Daniel Ramírez, filósofo: ¿Y si lo que faltara es Democracia?
¿Están evolucionando las sociedades? ¿Avanza la justicia, el derecho, la paz? ¿Progresa la libertad, el respeto, la equidad? Pareciera que no. Gobiernos intolerantes, nacionalismos, xenofobia; movimientos intransigentes, enfrentamientos, represión. Chalecos amarillos en Francia, asesinatos en la Araucanía; huelgas duras, diálogos de sordos; elecciones con abstención masiva llevando a neofascistas al poder; instituciones anquilosadas que bloquean la voluntad popular; constituciones heredadas de regímenes impresentables.
Por Daniel Ramírez*
Las divisiones se agravan entre las ideologías, los abismos se ahondan entre las clases, la desconfianza crece entre los pueblos. La mentira se esparce, la inteligencia se ve acorralada por la simplificación, las ideas remplazadas por slogans, los conceptos por estereotipos, el diálogo por gritos, los argumentos por bombas, molotov, lacrimógenas o peor; la negociaciones por balas, de goma o de plomo. Todo eso mientras el planeta se calienta, las especies vivientes desaparecen, los mares se contaminan, la tierra se envenena. Y las clases gobernantes siguen oscilando entre esa evidencia y la ceguera, distraídos en cocteles financiados por lobbies.
¿Qué nos ha pasado?
O mejor dicho, ¿que nos ha faltado? ¿Qué nos hemos perdido en las sociedades modernas? ¿Cuándo dejamos de avanzar? Las historias y las mentalidades son diferentes, pero hay elementos comunes en muchas culturas: la aspiración a la libertad, el deseo de paz y justicia, la confianza en el conocimiento, en el esfuerzo compartido, en el respeto por la dignidad. Son demasiadas cosas que debieran ser reorientadas, reparadas, revivificadas, reconstruidas, repensadas.

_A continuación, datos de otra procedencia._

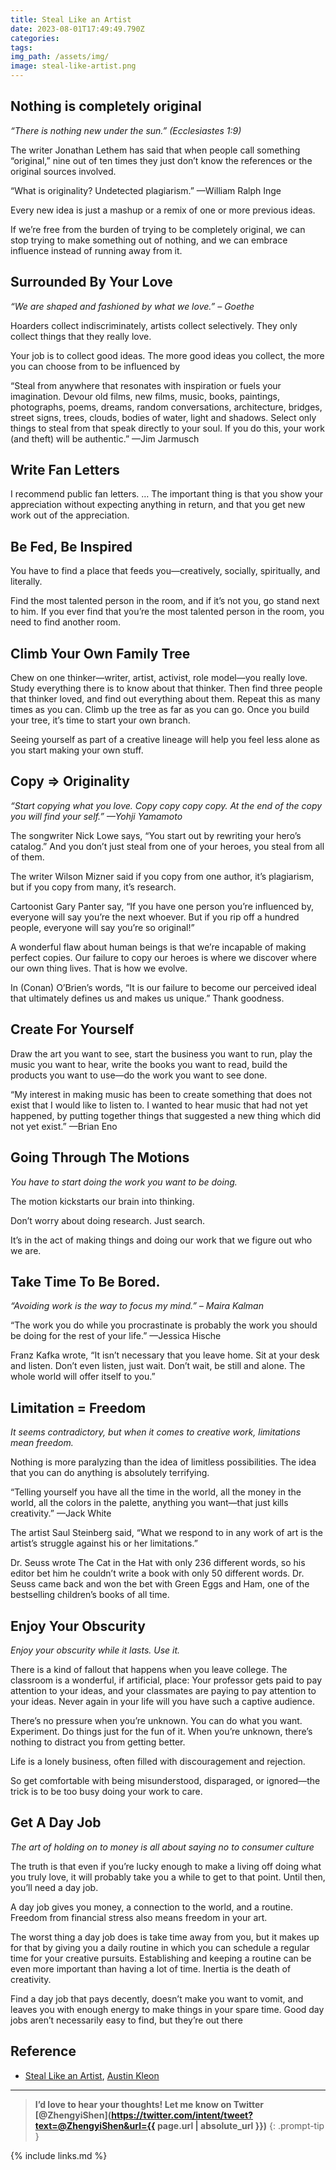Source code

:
 ```yaml
---
title: Steal Like an Artist
date: 2023-08-01T17:49:49.790Z
categories:
tags:
img_path: /assets/img/
image: steal-like-artist.png
---
```


## Nothing is completely original

_“There is nothing new under the sun.” (Ecclesiastes 1:9)_

The writer Jonathan Lethem has said that when people call something “original,” nine out of ten times they just don’t know the references or the original sources involved.

“What is originality? Undetected plagiarism.” —William Ralph Inge

Every new idea is just a mashup or a remix of one or more previous ideas.

If we’re free from the burden of trying to be completely original, we can stop trying to make something out of nothing, and we can embrace influence instead of running away from it.

## Surrounded By Your Love

_“We are shaped and fashioned by what we love.” – Goethe_

Hoarders collect indiscriminately, artists collect selectively. They only collect things that they really love.

Your job is to collect good ideas. The more good ideas you collect, the more you can choose from to be influenced by

“Steal from anywhere that resonates with inspiration or fuels your imagination. Devour old films, new films, music, books, paintings, photographs, poems, dreams, random conversations, architecture, bridges, street signs, trees, clouds, bodies of water, light and shadows. Select only things to steal from that speak directly to your soul. If you do this, your work (and theft) will be authentic.” —Jim Jarmusch

## Write Fan Letters

I recommend public fan letters. … The important thing is that you show your appreciation without expecting anything in return, and that you get new work out of the appreciation.

## Be Fed, Be Inspired

You have to find a place that feeds you—creatively, socially, spiritually, and literally.

Find the most talented person in the room, and if it’s not you, go stand next to him. If you ever find that you’re the most talented person in the room, you need to find another room.

## Climb Your Own Family Tree

Chew on one thinker—writer, artist, activist, role model—you really love. Study everything there is to know about that thinker. Then find three people that thinker loved, and find out everything about them. Repeat this as many times as you can. Climb up the tree as far as you can go. Once you build your tree, it’s time to start your own branch.

Seeing yourself as part of a creative lineage will help you feel less alone as you start making your own stuff.

## Copy => Originality

_“Start copying what you love. Copy copy copy copy. At the end of the copy you will find your self.” —Yohji Yamamoto_

The songwriter Nick Lowe says, “You start out by rewriting your hero’s catalog.” And you don’t just steal from one of your heroes, you steal from all of them.

The writer Wilson Mizner said if you copy from one author, it’s plagiarism, but if you copy from many, it’s research.

Cartoonist Gary Panter say, “If you have one person you’re influenced by, everyone will say you’re the next whoever. But if you rip off a hundred people, everyone will say you’re so original!”

A wonderful flaw about human beings is that we’re incapable of making perfect copies. Our failure to copy our heroes is where we discover where our own thing lives. That is how we evolve.

In (Conan) O’Brien’s words, “It is our failure to become our perceived ideal that ultimately defines us and makes us unique.” Thank goodness.

## Create For Yourself

Draw the art you want to see, start the business you want to run, play the music you want to hear, write the books you want to read, build the products you want to use—do the work you want to see done.

“My interest in making music has been to create something that does not exist that I would like to listen to. I wanted to hear music that had not yet happened, by putting together things that suggested a new thing which did not yet exist.” —Brian Eno

## Going Through The Motions

_You have to start doing the work you want to be doing._

The motion kickstarts our brain into thinking.

Don’t worry about doing research. Just search.

It’s in the act of making things and doing our work that we figure out who we are.

## Take Time To Be Bored.

_“Avoiding work is the way to focus my mind.” – Maira Kalman_

“The work you do while you procrastinate is probably the work you should be doing for the rest of your life.” —Jessica Hische

Franz Kafka wrote, “It isn’t necessary that you leave home. Sit at your desk and listen. Don’t even listen, just wait. Don’t wait, be still and alone. The whole world will offer itself to you.”

## Limitation = Freedom

_It seems contradictory, but when it comes to creative work, limitations mean freedom._

Nothing is more paralyzing than the idea of limitless possibilities. The idea that you can do anything is absolutely terrifying.

“Telling yourself you have all the time in the world, all the money in the world, all the colors in the palette, anything you want—that just kills creativity.” —Jack White

The artist Saul Steinberg said, “What we respond to in any work of art is the artist’s struggle against his or her limitations.”

Dr. Seuss wrote The Cat in the Hat with only 236 different words, so his editor bet him he couldn’t write a book with only 50 different words. Dr. Seuss came back and won the bet with Green Eggs and Ham, one of the bestselling children’s books of all time.

## Enjoy Your Obscurity

_Enjoy your obscurity while it lasts. Use it._

There is a kind of fallout that happens when you leave college. The classroom is a wonderful, if artificial, place: Your professor gets paid to pay attention to your ideas, and your classmates are paying to pay attention to your ideas. Never again in your life will you have such a captive audience.

There’s no pressure when you’re unknown. You can do what you want. Experiment. Do things just for the fun of it. When you’re unknown, there’s nothing to distract you from getting better.

Life is a lonely business, often filled with discouragement and rejection.

So get comfortable with being misunderstood, disparaged, or ignored—the trick is to be too busy doing your work to care.

## Get A Day Job

_The art of holding on to money is all about saying no to consumer culture_

The truth is that even if you’re lucky enough to make a living off doing what you truly love, it will probably take you a while to get to that point. Until then, you’ll need a day job.

A day job gives you money, a connection to the world, and a routine. Freedom from financial stress also means freedom in your art.

The worst thing a day job does is take time away from you, but it makes up for that by giving you a daily routine in which you can schedule a regular time for your creative pursuits. Establishing and keeping a routine can be even more important than having a lot of time. Inertia is the death of creativity.

Find a day job that pays decently, doesn’t make you want to vomit, and leaves you with enough energy to make things in your spare time. Good day jobs aren’t necessarily easy to find, but they’re out there

## Reference

- [Steal Like an Artist](https://austinkleon.com/steal/), [Austin Kleon](https://twitter.com/austinkleon)

---

<!-- prettier-ignore -->
> **I’d love to hear your thoughts! Let me know on Twitter [@ZhengyiShen](https://twitter.com/intent/tweet?text=@ZhengyiShen&url={{ page.url | absolute_url }})**
{: .prompt-tip }

{% include links.md %}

Voy a avanzar la idea que hay una que es tal vez más decisiva y la más urgente. Y también más difícil: la democracia.
¿Vivimos realmente en democracia? Y si lo fuera, ¿Resolvería ello los problemas? Tal vez no. No todos. Pero ello no nos exime de hacernos esa pregunta. Y ¿qué es la democracia? Según Abraham Lincoln: “la democracia es el gobierno del pueblo, por el pueblo y para el pueblo”. ¿Se habrá entendido?

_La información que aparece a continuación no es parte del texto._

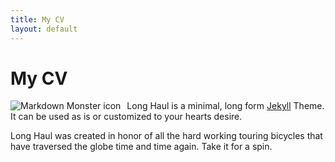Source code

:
 ```yaml
---
title: My CV
layout: default
---
```


<div class="post">
	<h1 class="pageTitle">My CV</h1>
<img src="rc_cv.jpg"
     alt="Markdown Monster icon"
     style="float: left; margin-right: 10px;" />
	<p class="intro">Long Haul is a minimal, long form <a href="http://jekyllrb.com">Jekyll</a> Theme. It can be used as is or customized to your hearts desire.</p>
	<p>Long Haul was created in honor of all the hard working touring bicycles that have traversed the globe time and time again. Take it for a spin.</p>
</div>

Otra idea, que encontramos en los antiguos griegos: “El principio de la democracia es ser a su turno gobernantes y gobernados” (Aristóteles).

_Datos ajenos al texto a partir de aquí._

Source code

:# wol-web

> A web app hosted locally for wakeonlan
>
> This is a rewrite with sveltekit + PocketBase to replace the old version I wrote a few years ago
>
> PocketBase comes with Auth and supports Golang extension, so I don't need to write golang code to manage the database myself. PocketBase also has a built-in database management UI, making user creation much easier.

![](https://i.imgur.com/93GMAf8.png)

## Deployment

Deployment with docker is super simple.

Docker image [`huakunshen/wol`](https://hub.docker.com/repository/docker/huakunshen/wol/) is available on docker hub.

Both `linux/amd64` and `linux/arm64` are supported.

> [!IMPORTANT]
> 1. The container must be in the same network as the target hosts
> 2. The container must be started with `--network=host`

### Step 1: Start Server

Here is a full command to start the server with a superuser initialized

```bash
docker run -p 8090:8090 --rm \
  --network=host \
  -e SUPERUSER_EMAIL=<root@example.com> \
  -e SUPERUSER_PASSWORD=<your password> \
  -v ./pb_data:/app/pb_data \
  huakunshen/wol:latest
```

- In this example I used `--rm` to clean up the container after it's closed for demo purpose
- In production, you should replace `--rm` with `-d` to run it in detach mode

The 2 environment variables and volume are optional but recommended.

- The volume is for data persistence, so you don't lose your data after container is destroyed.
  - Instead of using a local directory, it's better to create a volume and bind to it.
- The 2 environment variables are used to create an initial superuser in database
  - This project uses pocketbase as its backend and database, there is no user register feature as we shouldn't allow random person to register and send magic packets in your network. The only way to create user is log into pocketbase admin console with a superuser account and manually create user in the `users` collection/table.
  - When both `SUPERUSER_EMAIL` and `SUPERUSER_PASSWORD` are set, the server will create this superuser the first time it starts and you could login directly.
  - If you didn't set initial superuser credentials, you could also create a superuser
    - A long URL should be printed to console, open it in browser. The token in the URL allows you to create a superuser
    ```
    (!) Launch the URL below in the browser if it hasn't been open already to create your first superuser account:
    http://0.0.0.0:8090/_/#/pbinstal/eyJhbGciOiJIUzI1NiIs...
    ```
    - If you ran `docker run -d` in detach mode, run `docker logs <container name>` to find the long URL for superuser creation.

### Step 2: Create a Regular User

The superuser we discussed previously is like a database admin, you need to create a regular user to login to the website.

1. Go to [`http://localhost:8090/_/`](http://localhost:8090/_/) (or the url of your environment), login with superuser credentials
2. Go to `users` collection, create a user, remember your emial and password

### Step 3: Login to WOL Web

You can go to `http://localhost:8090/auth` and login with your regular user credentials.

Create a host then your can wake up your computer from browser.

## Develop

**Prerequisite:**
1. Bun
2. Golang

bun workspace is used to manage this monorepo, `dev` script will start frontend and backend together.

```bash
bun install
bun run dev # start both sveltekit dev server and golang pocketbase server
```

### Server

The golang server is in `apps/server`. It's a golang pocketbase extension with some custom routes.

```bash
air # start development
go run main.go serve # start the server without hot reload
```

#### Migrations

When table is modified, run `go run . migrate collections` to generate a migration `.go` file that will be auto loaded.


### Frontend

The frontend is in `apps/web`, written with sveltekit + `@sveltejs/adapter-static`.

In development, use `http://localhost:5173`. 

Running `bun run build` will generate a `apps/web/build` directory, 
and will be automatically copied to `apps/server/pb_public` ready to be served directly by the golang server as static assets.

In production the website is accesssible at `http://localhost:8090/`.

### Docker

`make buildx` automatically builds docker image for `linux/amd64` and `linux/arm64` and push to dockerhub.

Comencemos por Lincoln. ¿Por qué esa variaciones gramaticales? Si es necesario que el gobierno sea “del” pueblo, simplemente es porque durante mucho tiempo el gobierno fue el de la nobleza, o de una casta, que gobernaba al pueblo. La preposición “de” es importante que se entienda en el sentido de pertenencia, no de simple aplicación a un objeto, como el gerente de la empresa o el jefe del cuartel, porque entonces el gobierno “del” pueblo se entiende (y es así como se hace mayoritariamente) como aquel que gobierna al pueblo.
¿Por qué entonces “por” el pueblo? Es posible que muchas veces alguien se autodenomine o se haga elegir “representante”, “la voz del pueblo”, “el caudillo” o “el partido” del pueblo. De lo que se trata es que no haya tal cosa: el pueblo mismo se gobierna.
El “para” nos habla de la finalidad: ¿En favor de quién se gobierna? Si el representante o elegido del pueblo gobierna para intereses extranjeros o para el bien de unos cuantos, se ve la importancia de la preposición. La frase puede fácilmente malinterpretarse y traer de contrabando el sentido siguiente, que se esclarece intercalando con malicia algunos paréntesis y variaciones: se trata de gobernar al pueblo, por (una parte, los elegidos d)el pueblo, para (los intereses de los privilegiados d)el pueblo.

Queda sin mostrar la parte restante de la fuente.